Posted by: Susan Perry, Master Gardener in Larimer County
Some of you know and some of you don’t, but my husband and I are trying to move to Blacksburg, Virginia. I say trying because we sold our house in the fall and then the deal fell through a few days before closing. We’ve sold it again but this time we won’t feel it’s “real” until the papers are signed at the end of February.
Blacksburg is the home of Virginia Tech, the land grant college in Virginia. It’s also the home of 40 inches of rain annually, summer humidity, and soils with pH of less than 7. I guess saying it’s going to be a big change may be an understatement.
Since growing veggies is our top gardening priority, I’d be sugar-coating if I didn’t admit I’m a little nervous. Not so much about the water, although I do see powdery mildew in my future on a regular basis. I keep telling myself that before we moved to Colorado 20 years ago, we gardened in the Washington, DC metro area with little problem. Hopefully, it will be just like riding a bike and will all come back to us.
Besides the rain and summer humidity, we’re going to rent for a year to make sure it’s where we really want to stay. So, it’s probably unlikely we’ll get lucky enough to find a good place in early March AND have our new landlord allow us to install a garden. There’s a community garden where one can rent plots – we’re #18 on their waiting list although the garden coordinator assures me we’ll probably get a plot. If not, we’ll have to come up with a plan B …….
In addition to weather and gardening location, we’ll have to learn to deal with more acidic soil. Memo to self: make offer to buy a house contingent upon an acceptable soil test. VT literature says statewide soil pH ranges from 4.0 to 8.0, with most falling in the 5.1 to 5.5 range. So at a minimum, there will be amending required to raise the pH somewhat. Several years ago, I read a number of Eliot Coleman’s books and felt if he could grow throughout the winter in Maine, I could do it in Colorado. Several years and several permutations of cold frames resulted in my being able to over-winter carrots, lettuce, and spinach. Eliot Coleman also had to contend with transforming acidic, rocky, tree-covered land into ideal veggie gardening plots. Once again, if he could do it in Maine, I’m not going to let anything I encounter in Virginia be a permanent obstacle.

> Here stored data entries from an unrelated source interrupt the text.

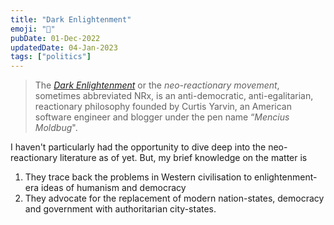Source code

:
 ```yaml
---
title: "Dark Enlightenment"
emoji: "🏰"
pubDate: 01-Dec-2022
updatedDate: 04-Jan-2023
tags: ["politics"]
---
```


>The [_Dark Enlightenment_](https://en.wikipedia.org/wiki/Dark_Enlightenment) or the _neo-reactionary movement_, sometimes abbreviated NRx, is an anti-democratic, anti-egalitarian, reactionary philosophy founded by Curtis Yarvin, an American software engineer and blogger under the pen name “_Mencius Moldbug_".

I haven't particularly had the opportunity to dive deep into the neo-reactionary literature as of yet. But, my brief knowledge on the matter is

1) They trace back the problems in Western civilisation to enlightenment-era ideas of humanism and democracy
2) They advocate for the replacement of modern nation-states, democracy and government with authoritarian city-states.

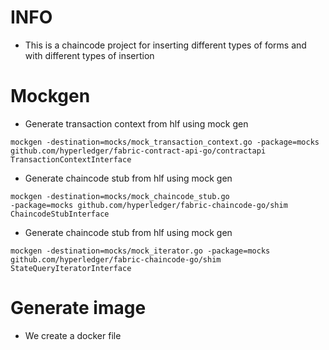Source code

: # INFO
- This is a chaincode project for inserting different types of forms
and with different types of insertion

# Mockgen
- Generate transaction context from hlf using mock gen
```
mockgen -destination=mocks/mock_transaction_context.go -package=mocks 
github.com/hyperledger/fabric-contract-api-go/contractapi TransactionContextInterface
```
- Generate chaincode stub from hlf using mock gen
```
mockgen -destination=mocks/mock_chaincode_stub.go 
-package=mocks github.com/hyperledger/fabric-chaincode-go/shim ChaincodeStubInterface
```
- Generate chaincode stub from hlf using mock gen
```
mockgen -destination=mocks/mock_iterator.go -package=mocks 
github.com/hyperledger/fabric-chaincode-go/shim StateQueryIteratorInterface
```

# Generate image
- We create a docker file
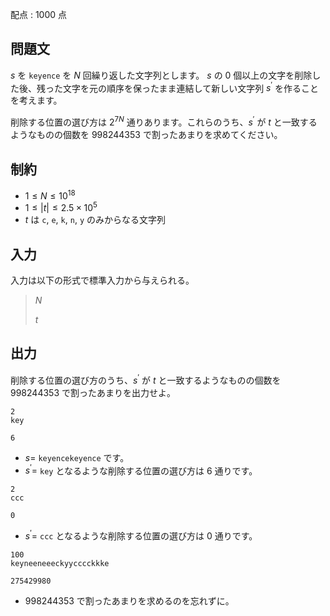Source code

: 配点 : $1000$ 点

## 問題文

$s$ を `keyence` を $N$ 回繰り返した文字列とします。
$s$ の $0$ 個以上の文字を削除した後、残った文字を元の順序を保ったまま連結して新しい文字列 $s^{\prime}$ を作ることを考えます。

削除する位置の選び方は $2^{7N}$ 通りあります。これらのうち、$s^{\prime}$ が $t$ と一致するようなものの個数を $998244353$ で割ったあまりを求めてください。

## 制約

- $1 \leq N \leq 10^{18}$
- $1 \leq |t| \leq 2.5 \times 10^5$
- $t$ は `c`, `e`, `k`, `n`, `y` のみからなる文字列

## 入力

入力は以下の形式で標準入力から与えられる。

> $N$
> 
> $t$

## 出力

削除する位置の選び方のうち、$s^{\prime}$ が $t$ と一致するようなものの個数を $998244353$ で割ったあまりを出力せよ。

```input1
2
key
```

```output1
6
```

- $s=$ `keyencekeyence` です。
- $s^{\prime}=$ `key` となるような削除する位置の選び方は $6$ 通りです。

```input2
2
ccc
```

```output2
0
```

- $s^{\prime}=$ `ccc` となるような削除する位置の選び方は $0$ 通りです。

```input3
100
keyneeneeeckyycccckkke
```

```output3
275429980
```

- $998244353$ で割ったあまりを求めるのを忘れずに。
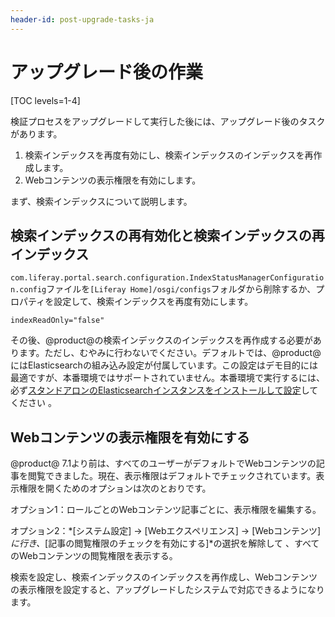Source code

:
 ```yaml
---
header-id: post-upgrade-tasks-ja
---
```


# アップグレード後の作業

[TOC levels=1-4]

検証プロセスをアップグレードして実行した後には、アップグレード後のタスクがあります。

1. 検索インデックスを再度有効にし、検索インデックスのインデックスを再作成します。
2. Webコンテンツの表示権限を有効にします。

まず、検索インデックスについて説明します。

## 検索インデックスの再有効化と検索インデックスの再インデックス

`com.liferay.portal.search.configuration.IndexStatusManagerConfiguration.config`ファイルを`[Liferay Home]/osgi/configs`フォルダから削除するか、プロパティを設定して、検索インデックスを再度有効にします。

    indexReadOnly="false"

その後、@product@の検索インデックスのインデックスを再作成する必要があります。ただし、むやみに行わないでください。デフォルトでは、@product@にはElasticsearchの組み込み設定が付属しています。この設定はデモ目的には最適ですが、本番環境ではサポートされていません。本番環境で実行するには、必ず[スタンドアロンのElasticsearchインスタンスをインストールして設定](/discover/deployment/-/knowledge_base/7-1/installing-elasticsearch-ja)してください 。

## Webコンテンツの表示権限を有効にする

@product@ 7.1より前は、すべてのユーザーがデフォルトでWebコンテンツの記事を閲覧できました。現在、表示権限はデフォルトでチェックされています。表示権限を開くためのオプションは次のとおりです。

オプション1：ロールごとのWebコンテンツ記事ごとに、表示権限を編集する。

オプション2：*[システム設定] &rarr; [Webエクスペリエンス] &rarr; [Webコンテンツ]*に行き、*[記事の閲覧権限のチェックを有効にする]*の選択を解除して 、すべてのWebコンテンツの閲覧権限を表示する。

検索を設定し、検索インデックスのインデックスを再作成し、Webコンテンツの表示権限を設定すると、アップグレードしたシステムで対応できるようになります。
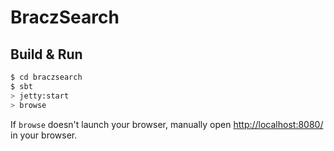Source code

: # BraczSearch #

## Build & Run ##

```sh
$ cd braczsearch
$ sbt
> jetty:start
> browse
```

If `browse` doesn't launch your browser, manually open [http://localhost:8080/](http://localhost:8080/) in your browser.

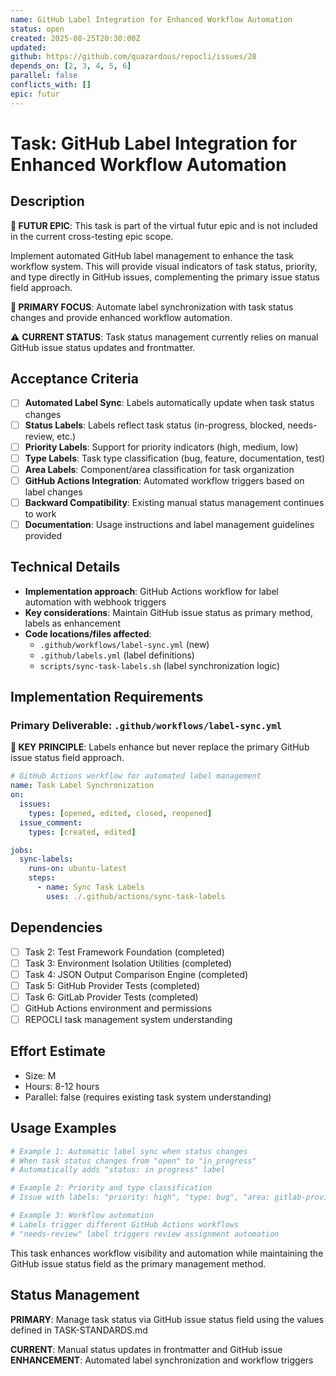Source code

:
 ```yaml
---
name: GitHub Label Integration for Enhanced Workflow Automation
status: open
created: 2025-08-25T20:30:00Z
updated: 
github: https://github.com/quazardous/repocli/issues/28
depends_on: [2, 3, 4, 5, 6]
parallel: false
conflicts_with: []
epic: futur
---
```


# Task: GitHub Label Integration for Enhanced Workflow Automation

## Description
**🔮 FUTUR EPIC**: This task is part of the virtual futur epic and is not included in the current cross-testing epic scope.

Implement automated GitHub label management to enhance the task workflow system. This will provide visual indicators of task status, priority, and type directly in GitHub issues, complementing the primary issue status field approach.

**🎯 PRIMARY FOCUS**: Automate label synchronization with task status changes and provide enhanced workflow automation.

⚠️ **CURRENT STATUS**: Task status management currently relies on manual GitHub issue status updates and frontmatter.

## Acceptance Criteria
- [ ] **Automated Label Sync**: Labels automatically update when task status changes
- [ ] **Status Labels**: Labels reflect task status (in-progress, blocked, needs-review, etc.)
- [ ] **Priority Labels**: Support for priority indicators (high, medium, low)
- [ ] **Type Labels**: Task type classification (bug, feature, documentation, test)
- [ ] **Area Labels**: Component/area classification for task organization
- [ ] **GitHub Actions Integration**: Automated workflow triggers based on label changes
- [ ] **Backward Compatibility**: Existing manual status management continues to work
- [ ] **Documentation**: Usage instructions and label management guidelines provided

## Technical Details
- **Implementation approach**: GitHub Actions workflow for label automation with webhook triggers
- **Key considerations**: Maintain GitHub issue status as primary method, labels as enhancement
- **Code locations/files affected**:
  - `.github/workflows/label-sync.yml` (new)
  - `.github/labels.yml` (label definitions)
  - `scripts/sync-task-labels.sh` (label synchronization logic)

## Implementation Requirements

### Primary Deliverable: `.github/workflows/label-sync.yml`

**🎯 KEY PRINCIPLE**: Labels enhance but never replace the primary GitHub issue status field approach.

```yaml
# GitHub Actions workflow for automated label management
name: Task Label Synchronization
on:
  issues:
    types: [opened, edited, closed, reopened]
  issue_comment:
    types: [created, edited]

jobs:
  sync-labels:
    runs-on: ubuntu-latest
    steps:
      - name: Sync Task Labels
        uses: ./.github/actions/sync-task-labels
```

## Dependencies
- [ ] Task 2: Test Framework Foundation (completed)
- [ ] Task 3: Environment Isolation Utilities (completed)
- [ ] Task 4: JSON Output Comparison Engine (completed)
- [ ] Task 5: GitHub Provider Tests (completed)
- [ ] Task 6: GitLab Provider Tests (completed)
- [ ] GitHub Actions environment and permissions
- [ ] REPOCLI task management system understanding

## Effort Estimate
- Size: M
- Hours: 8-12 hours
- Parallel: false (requires existing task system understanding)

## Usage Examples

```bash
# Example 1: Automatic label sync when status changes
# When task status changes from "open" to "in_progress"
# Automatically adds "status: in progress" label

# Example 2: Priority and type classification
# Issue with labels: "priority: high", "type: bug", "area: gitlab-provider"

# Example 3: Workflow automation
# Labels trigger different GitHub Actions workflows
# "needs-review" label triggers review assignment automation
```

This task enhances workflow visibility and automation while maintaining the GitHub issue status field as the primary management method.

## Status Management

**PRIMARY**: Manage task status via GitHub issue status field using the values defined in TASK-STANDARDS.md

**CURRENT**: Manual status updates in frontmatter and GitHub issue
**ENHANCEMENT**: Automated label synchronization and workflow triggers
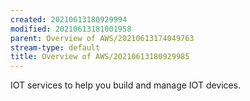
 ```yaml
---
created: 20210613180929994
modified: 20210613181001958
parent: Overview of AWS/20210613174049763
stream-type: default
title: Overview of AWS/20210613180929985
---
```

IOT services to help you build and manage IOT devices.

If we stay, we’re both going to apply to become Virginia Master Gardeners. Tom’s not a Master Gardener now but he’s become so interested in growing our own veggies for the last few years that he thinks it’s something he’s going to want to do. It will be good (and necessary) to learn about plants that will thrive (beyond azalea, rhododendrons, and holly) in the Virginia conditions. I’ll miss being a Colorado Master Gardener but will look forward to the challenges and adventures of gardening in Virginia.